The UK is home to 43 of these surreal places, which are not considered part of the mainland, nor are they strictly islands. Connected to the shore by natural or man-made causeways, they are only accessible at low tide, meaning visitors have to stick to strict timetables to find them (and avoid being stranded on them).

The isolation of these seaside sanctuaries means many of them remain natural havens of flora and fauna, largely untouched by the heavy hand of industry and tourism. Their remoteness also lends them an air of mystery and enshrines their place in local folklore.

1. St Michael’s Mount, Cornwall

St Michael’s Mount in Cornwall definitely has a fairytale appearance – in fact it looks a lot like The Hobbit homeland The Shire. St Michael’s Mount rises out of the sea, enveloped in green vegetation and with a medieval castle perched atop.

The craggy island stands just 400 yards off the coast of Cornwall, but it is believed the Mount used to be five or six miles from the sea and was once enclosed in a thick hazel wood.  

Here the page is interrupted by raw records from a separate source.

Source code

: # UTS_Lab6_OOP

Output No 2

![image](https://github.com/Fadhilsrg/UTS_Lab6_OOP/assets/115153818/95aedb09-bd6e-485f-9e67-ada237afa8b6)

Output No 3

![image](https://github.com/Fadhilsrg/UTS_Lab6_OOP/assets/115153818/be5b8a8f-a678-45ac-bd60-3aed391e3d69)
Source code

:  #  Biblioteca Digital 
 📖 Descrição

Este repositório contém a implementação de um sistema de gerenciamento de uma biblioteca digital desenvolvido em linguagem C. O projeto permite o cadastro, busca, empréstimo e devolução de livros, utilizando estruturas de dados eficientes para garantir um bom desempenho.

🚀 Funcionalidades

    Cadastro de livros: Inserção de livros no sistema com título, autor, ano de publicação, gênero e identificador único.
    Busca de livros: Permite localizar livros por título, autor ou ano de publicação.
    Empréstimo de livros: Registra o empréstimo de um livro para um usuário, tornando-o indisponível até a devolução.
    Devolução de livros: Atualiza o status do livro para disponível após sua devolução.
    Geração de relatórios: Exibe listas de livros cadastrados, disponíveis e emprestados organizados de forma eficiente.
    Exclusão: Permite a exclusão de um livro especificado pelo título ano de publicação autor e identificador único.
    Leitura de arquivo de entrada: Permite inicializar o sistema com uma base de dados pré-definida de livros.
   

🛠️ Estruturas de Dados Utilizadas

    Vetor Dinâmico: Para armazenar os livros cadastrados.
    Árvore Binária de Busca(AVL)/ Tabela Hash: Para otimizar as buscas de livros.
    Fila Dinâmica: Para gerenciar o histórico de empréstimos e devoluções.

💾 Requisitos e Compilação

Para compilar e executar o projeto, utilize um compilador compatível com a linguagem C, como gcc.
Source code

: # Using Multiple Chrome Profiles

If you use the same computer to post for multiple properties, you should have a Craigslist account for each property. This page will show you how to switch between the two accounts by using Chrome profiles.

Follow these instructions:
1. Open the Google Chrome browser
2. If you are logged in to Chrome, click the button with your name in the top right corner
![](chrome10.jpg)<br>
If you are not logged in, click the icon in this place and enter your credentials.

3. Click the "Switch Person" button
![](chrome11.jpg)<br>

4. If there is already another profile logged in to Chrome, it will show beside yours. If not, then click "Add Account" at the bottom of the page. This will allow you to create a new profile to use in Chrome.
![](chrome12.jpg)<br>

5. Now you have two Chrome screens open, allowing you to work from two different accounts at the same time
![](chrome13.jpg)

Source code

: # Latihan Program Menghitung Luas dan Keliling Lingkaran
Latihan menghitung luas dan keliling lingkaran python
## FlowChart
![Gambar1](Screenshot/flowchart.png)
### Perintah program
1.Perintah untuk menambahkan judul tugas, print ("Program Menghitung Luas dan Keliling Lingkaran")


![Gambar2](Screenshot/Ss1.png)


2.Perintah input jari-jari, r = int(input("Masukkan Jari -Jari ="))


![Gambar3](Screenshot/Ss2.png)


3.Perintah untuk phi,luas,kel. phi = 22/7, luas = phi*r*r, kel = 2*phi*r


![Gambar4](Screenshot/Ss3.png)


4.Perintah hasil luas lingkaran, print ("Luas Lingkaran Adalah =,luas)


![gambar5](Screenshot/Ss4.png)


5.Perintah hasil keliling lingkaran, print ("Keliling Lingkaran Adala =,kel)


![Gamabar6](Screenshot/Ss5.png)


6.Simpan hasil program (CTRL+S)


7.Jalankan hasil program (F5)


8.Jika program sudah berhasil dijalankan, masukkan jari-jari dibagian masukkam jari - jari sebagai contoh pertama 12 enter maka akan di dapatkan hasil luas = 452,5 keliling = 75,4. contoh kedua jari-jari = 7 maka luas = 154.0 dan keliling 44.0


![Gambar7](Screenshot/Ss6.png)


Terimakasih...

Something of a multipurpose venue, the Mount’s 12th-century buildings have served as a priory, a fortress, a place of pilgrimage and finally a private home for the St Aubyn family since the 17th century. The seafront cottages on this tiny island are still home to more than 30 islanders, whose jobs range from boatman to guide.

Should you get bored of exploring the castle’s nooks and crannies you can admire the gardeners who have to abseil the steep granite cliffs to tend to the island’s subtropical plants.Make sure you check out the island’s tidal timetable online to find out when it is accessible on foot.

2. Mersea, Essex

Mersea Island is definitely not a place you’d want to get stranded – the ghost of a Roman centurion is said to suddenly appear in car headlights when visitors are driving back across the connecting causeway.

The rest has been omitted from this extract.